▶ Exercise objective: Please look for the string "story" below and report every line in which it occurs.

▶ Exercise materials:
○ ○ ○ ○

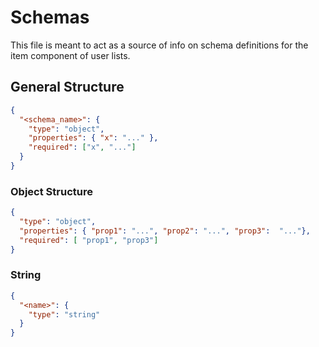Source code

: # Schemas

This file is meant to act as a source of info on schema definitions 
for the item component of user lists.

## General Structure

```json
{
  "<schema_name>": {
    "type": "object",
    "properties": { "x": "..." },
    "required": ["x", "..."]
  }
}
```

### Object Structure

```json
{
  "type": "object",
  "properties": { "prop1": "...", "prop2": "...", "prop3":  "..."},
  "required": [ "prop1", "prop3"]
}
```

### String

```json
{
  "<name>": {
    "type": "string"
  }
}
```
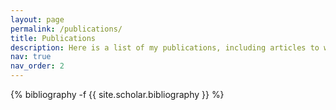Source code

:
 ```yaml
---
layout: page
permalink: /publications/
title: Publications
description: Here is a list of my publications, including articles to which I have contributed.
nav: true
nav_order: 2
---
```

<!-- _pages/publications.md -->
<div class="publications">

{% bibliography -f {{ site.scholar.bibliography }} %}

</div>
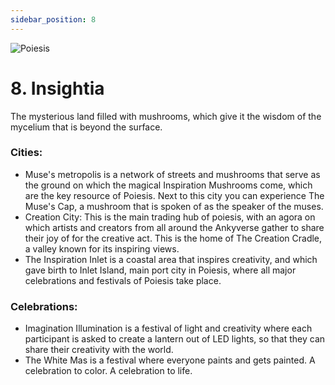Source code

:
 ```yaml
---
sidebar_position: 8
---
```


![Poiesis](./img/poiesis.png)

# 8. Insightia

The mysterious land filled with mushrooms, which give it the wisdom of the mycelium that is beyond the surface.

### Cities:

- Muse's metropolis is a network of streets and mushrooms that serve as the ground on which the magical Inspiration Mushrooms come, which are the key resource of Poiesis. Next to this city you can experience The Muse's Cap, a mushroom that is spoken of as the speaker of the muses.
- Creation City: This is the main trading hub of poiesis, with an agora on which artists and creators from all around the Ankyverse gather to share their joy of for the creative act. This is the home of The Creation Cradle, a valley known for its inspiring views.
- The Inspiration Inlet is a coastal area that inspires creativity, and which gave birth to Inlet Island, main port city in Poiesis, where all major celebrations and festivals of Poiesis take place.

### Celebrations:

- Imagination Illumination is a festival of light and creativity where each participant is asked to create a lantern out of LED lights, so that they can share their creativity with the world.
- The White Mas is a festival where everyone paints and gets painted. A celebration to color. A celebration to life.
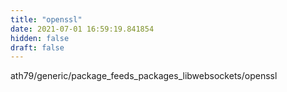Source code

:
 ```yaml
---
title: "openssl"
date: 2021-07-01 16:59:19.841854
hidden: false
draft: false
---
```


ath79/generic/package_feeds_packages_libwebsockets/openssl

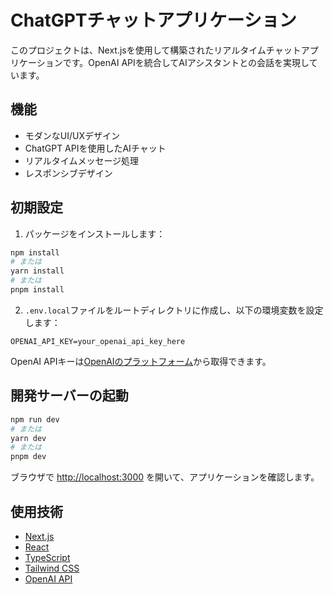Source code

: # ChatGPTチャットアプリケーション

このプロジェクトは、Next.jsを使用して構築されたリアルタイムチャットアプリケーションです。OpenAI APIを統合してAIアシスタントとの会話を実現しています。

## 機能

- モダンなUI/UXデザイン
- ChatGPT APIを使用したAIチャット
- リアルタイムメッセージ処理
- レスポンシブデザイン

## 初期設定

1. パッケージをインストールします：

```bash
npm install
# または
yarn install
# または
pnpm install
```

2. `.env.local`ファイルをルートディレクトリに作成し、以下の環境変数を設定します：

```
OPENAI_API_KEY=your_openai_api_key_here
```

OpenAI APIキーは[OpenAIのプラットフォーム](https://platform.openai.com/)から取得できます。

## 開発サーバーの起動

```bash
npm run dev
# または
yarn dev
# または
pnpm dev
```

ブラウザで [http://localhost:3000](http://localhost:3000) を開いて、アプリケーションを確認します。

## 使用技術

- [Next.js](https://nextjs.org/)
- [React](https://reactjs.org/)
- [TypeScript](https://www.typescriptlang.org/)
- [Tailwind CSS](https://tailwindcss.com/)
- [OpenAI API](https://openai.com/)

○ ○ ○ ○

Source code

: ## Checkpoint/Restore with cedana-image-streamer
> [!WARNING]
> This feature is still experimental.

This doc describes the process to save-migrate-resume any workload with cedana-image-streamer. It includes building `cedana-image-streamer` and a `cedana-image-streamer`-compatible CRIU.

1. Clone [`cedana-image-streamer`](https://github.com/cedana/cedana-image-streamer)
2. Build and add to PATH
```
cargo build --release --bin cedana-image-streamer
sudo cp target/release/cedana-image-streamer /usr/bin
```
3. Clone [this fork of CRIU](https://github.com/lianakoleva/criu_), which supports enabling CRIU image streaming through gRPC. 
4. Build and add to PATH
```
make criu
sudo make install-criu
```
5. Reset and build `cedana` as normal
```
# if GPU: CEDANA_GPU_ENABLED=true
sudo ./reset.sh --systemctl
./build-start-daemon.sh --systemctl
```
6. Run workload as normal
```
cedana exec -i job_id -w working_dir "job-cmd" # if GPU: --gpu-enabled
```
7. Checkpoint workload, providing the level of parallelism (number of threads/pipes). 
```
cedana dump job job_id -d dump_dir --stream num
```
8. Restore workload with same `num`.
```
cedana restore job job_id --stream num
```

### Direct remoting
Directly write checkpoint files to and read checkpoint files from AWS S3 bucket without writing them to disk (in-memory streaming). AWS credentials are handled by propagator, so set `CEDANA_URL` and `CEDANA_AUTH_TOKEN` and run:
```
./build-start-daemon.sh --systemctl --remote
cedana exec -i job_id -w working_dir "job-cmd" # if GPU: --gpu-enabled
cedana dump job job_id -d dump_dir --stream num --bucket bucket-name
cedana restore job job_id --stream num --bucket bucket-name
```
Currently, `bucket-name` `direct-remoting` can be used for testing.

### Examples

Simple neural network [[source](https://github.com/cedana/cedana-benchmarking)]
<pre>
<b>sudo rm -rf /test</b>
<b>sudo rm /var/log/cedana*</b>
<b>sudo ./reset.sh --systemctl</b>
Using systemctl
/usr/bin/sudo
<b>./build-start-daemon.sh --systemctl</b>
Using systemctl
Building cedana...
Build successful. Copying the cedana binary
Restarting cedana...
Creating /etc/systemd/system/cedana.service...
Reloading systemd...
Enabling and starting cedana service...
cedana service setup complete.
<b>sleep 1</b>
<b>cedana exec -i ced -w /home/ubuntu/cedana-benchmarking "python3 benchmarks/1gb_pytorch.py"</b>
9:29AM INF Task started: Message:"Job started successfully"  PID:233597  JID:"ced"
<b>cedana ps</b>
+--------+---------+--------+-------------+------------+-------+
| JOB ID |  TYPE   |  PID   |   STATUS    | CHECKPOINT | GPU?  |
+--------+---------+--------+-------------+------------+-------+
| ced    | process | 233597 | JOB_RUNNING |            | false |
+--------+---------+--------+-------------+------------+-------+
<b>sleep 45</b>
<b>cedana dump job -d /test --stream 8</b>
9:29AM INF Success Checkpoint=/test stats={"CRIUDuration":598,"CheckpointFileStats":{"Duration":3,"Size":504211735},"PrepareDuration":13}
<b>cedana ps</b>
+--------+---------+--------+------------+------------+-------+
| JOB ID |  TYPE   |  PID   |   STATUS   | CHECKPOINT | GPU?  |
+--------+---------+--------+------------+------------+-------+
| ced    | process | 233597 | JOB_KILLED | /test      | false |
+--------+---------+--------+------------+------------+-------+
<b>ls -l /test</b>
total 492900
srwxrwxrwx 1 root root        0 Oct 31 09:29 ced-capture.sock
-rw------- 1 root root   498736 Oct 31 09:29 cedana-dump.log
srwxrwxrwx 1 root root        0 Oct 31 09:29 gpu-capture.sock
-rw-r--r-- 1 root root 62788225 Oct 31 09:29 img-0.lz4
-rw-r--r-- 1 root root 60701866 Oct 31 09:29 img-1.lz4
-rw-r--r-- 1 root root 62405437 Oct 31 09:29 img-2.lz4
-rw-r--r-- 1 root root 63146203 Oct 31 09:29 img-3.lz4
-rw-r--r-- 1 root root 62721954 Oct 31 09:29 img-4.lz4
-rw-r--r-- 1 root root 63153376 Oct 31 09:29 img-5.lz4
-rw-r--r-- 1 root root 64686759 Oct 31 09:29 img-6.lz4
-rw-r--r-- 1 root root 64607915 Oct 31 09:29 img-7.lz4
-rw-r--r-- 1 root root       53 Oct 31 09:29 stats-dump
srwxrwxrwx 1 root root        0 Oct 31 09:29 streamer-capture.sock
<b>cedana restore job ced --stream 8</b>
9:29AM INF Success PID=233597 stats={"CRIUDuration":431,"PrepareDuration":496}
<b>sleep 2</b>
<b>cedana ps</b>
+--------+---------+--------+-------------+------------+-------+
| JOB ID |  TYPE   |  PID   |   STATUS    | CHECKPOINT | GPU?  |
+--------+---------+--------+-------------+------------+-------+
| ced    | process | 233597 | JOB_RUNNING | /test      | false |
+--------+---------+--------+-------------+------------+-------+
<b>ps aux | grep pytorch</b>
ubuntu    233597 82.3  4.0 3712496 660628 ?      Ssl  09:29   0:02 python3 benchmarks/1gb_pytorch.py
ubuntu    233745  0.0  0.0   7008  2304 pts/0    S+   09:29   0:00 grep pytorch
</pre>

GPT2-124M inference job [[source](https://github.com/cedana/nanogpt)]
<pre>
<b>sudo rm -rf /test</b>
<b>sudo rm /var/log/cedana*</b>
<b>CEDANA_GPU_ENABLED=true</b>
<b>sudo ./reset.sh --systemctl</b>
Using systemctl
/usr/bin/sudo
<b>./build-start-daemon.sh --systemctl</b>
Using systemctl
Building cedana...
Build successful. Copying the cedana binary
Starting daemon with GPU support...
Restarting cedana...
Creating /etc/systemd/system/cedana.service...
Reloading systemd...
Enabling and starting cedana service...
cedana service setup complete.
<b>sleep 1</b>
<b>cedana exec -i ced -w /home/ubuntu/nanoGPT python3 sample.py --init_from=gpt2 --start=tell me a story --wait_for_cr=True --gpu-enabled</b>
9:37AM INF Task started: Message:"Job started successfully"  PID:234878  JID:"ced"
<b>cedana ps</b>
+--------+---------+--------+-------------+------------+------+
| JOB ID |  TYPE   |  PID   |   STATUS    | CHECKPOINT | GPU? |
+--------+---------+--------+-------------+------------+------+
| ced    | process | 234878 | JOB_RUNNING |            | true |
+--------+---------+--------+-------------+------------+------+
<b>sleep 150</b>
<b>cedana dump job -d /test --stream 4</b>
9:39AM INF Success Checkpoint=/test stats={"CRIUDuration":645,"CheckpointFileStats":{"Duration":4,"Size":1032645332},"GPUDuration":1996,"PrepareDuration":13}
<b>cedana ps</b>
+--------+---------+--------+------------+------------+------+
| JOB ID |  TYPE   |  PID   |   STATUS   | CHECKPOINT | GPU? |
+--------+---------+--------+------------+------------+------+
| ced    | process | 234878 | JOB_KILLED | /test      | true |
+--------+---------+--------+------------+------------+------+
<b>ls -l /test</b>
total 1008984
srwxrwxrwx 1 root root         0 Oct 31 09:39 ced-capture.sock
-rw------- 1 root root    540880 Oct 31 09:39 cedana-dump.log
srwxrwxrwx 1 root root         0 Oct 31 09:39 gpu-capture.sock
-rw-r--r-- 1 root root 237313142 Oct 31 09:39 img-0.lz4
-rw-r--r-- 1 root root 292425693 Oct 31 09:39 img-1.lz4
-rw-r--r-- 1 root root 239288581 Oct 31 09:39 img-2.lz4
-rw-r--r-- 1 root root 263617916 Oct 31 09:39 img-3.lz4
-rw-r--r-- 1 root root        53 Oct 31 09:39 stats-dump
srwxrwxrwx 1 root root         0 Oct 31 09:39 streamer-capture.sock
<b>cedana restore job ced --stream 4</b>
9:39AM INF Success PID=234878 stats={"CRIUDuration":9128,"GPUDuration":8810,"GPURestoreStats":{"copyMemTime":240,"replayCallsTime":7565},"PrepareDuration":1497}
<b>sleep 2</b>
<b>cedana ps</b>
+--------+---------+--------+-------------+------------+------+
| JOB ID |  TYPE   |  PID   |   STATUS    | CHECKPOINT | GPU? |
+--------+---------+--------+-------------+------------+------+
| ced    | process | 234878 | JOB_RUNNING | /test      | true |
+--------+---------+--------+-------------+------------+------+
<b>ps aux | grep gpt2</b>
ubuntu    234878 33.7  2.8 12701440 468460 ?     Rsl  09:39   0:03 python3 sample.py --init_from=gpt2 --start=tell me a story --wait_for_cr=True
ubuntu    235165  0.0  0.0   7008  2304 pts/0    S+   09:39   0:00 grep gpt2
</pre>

○ ○ ○ ○

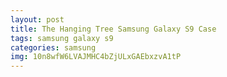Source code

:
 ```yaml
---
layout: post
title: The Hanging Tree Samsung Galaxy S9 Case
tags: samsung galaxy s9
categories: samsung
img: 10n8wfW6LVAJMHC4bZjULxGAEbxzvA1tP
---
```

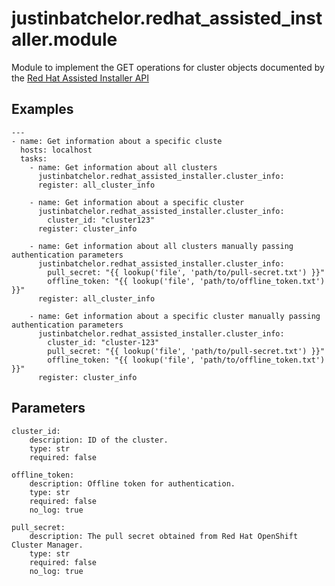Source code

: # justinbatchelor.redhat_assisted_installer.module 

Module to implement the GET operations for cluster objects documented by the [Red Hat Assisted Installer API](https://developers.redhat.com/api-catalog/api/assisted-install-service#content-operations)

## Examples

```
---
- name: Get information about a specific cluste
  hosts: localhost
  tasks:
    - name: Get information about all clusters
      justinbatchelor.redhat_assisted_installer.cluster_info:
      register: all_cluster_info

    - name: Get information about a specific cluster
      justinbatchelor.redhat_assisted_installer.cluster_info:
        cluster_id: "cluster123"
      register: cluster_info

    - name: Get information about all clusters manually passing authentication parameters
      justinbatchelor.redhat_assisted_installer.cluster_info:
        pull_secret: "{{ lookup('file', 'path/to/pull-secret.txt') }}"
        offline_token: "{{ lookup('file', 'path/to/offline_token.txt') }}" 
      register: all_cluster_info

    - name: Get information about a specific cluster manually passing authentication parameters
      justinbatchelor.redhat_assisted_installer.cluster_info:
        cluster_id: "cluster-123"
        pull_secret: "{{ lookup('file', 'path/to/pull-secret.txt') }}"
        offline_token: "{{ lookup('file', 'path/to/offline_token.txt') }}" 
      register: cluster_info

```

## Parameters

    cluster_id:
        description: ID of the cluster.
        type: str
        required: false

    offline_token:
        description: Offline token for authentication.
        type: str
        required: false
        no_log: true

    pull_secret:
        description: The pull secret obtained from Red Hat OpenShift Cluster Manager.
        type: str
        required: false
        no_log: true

○ ○ ○ ○

▶ Result for this task:
<b>cedana exec -i ced -w /home/ubuntu/nanoGPT python3 sample.py --init_from=gpt2 --start=tell me a story --wait_for_cr=True --gpu-enabled</b>
ubuntu    234878 33.7  2.8 12701440 468460 ?     Rsl  09:39   0:03 python3 sample.py --init_from=gpt2 --start=tell me a story --wait_for_cr=True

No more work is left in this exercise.